In an agreement announced by China, Saudi Arabia and Iran on March 10, the two Middle Eastern countries agreed to resume diplomatic relations and reopen embassies and missions within two months.

The agreement ended a seven-year rift between Riyadh and Teheran.


Ebrahim Hashem, former adviser to the chairman of the Abu Dhabi Executive Office and former head of the Abu Dhabi National Oil Company’s strategy division, said, “The fact that (Saudi Arabia and Iran) have accepted China as their trusted broker shows that both sides believe in China’s capacity and genuine intentions to help reduce the temperature in the region.”

By approaching Beijing and officially referring to the “noble initiative” of President Xi Jinping, Saudi Arabia and Iran are “giving credit to China, and the way the agreement was announced shows that both sides” believe in China’s positive contribution to regional and global stability”, Hashem said. “The agreement that has been brokered by and announced from Beijing sends a clear message to the world that the Middle East is not the exclusive sphere of influence of anybody and that regional players have the agency and ability to hold their fate in their own hands.” Farhan Mujahid Chak, associate professor of political science at Qatar University, said China played a crucial role in bringing the two countries together by “acting as an honest broker and pragmatically offering incentives to both nations”. “China’s Belt and Road Initiative is ambitious and extraordinary. It can only get stronger with Iran and Saudi Arabia on board,” Chak said, adding that the initiative also shows the “increasingly global leadership role exemplified by China”.

“The zero-sum and prejudicial policies that plague the region (the Middle East) have not contributed to peace, prosperity or progress. Therefore, it was only a matter of time for the leaderships of both countries (Saudi Arabia and Iran) to realise that despite all their differences, they have much in common, and working together will benefit everyone,” Chak said. The trilateral statement issued on March 10 said Saudi Arabia and Iran had held talks to resolve their differences through dialogue and diplomatic means, to abide by the purposes and principles of the charters of the United Nations and the Organisation of Islamic Cooperation, and to follow international regulations and practices.

The two countries also extended their appreciation and thanks to Chinese leaders and the Chinese government for hosting, supporting and contributing to the success of the talks, the statement said.

Deniz Istikbal, an economics researcher at the Foundation for Political, Economic and Social Research, a think tank in Ankara, Turkiye, said that China, which has invested more than $200 billion in Western Asia, has taken a stand for stability in the region.

“This stand draws attention to bilateral relations and cooperation.
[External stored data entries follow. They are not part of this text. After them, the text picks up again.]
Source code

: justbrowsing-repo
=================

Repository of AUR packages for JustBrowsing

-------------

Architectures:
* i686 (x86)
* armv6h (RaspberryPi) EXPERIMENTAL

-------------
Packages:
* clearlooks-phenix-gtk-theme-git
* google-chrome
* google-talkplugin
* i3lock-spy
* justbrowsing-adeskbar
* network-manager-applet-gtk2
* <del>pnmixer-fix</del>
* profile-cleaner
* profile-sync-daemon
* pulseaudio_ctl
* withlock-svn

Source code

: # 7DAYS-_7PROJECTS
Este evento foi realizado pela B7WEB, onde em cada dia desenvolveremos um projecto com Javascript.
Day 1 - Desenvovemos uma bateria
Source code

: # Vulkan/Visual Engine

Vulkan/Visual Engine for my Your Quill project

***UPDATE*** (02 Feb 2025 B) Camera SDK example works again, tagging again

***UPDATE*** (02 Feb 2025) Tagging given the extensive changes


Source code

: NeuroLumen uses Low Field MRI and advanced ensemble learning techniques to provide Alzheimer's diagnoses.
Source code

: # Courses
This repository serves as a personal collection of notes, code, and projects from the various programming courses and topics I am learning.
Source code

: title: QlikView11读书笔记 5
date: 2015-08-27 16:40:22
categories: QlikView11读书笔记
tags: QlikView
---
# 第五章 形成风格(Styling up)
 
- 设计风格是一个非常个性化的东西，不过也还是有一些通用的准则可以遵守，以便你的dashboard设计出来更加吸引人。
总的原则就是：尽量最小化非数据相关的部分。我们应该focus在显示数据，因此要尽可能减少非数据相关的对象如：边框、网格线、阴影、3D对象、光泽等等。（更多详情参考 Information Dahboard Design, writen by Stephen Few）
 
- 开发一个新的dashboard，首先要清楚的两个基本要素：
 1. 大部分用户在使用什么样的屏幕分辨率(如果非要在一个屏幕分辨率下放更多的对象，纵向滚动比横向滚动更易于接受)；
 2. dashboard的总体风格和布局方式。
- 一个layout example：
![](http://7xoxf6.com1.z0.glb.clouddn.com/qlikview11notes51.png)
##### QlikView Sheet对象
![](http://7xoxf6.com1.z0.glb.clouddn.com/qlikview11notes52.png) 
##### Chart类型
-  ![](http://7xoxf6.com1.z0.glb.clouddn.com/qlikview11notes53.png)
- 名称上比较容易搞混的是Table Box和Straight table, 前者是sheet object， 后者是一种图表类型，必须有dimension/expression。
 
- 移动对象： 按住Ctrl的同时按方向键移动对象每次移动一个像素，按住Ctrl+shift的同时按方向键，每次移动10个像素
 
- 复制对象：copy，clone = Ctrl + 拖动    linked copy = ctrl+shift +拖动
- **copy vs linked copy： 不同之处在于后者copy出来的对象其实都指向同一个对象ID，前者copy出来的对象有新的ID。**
Compared with other players, China is striving to stabilise the region,” Istikbal said.

Saudi Foreign Minister Prince Faisal Bin Farhan told Arabic-language media organisation Al-Arabiya that the rapprochement was the result of two years of talks. Mehran Kamrava, a professor of government at Georgetown University in Qatar and also head of the Iranian Studies Unit at the Arab Centre for Research and Policy Studies, said the announcement is a major diplomatic breakthrough on several fronts, as it significantly reduces tensions in the Arabian Gulf and stabilises the region.

Seyed Mostafa Khoshcheshm, former professor at the Iranian Foreign Ministry’s Faculty of International Relations, said that since Iranian President Ebrahim Raisi took office, his main agenda has focused on improving foreign trade, and this could only be done by de-escalating tensions with regional rival Saudi Arabia. After his visit to China last month, during which he met President Xi, Raisi said his trip had been “successful and fruitful”.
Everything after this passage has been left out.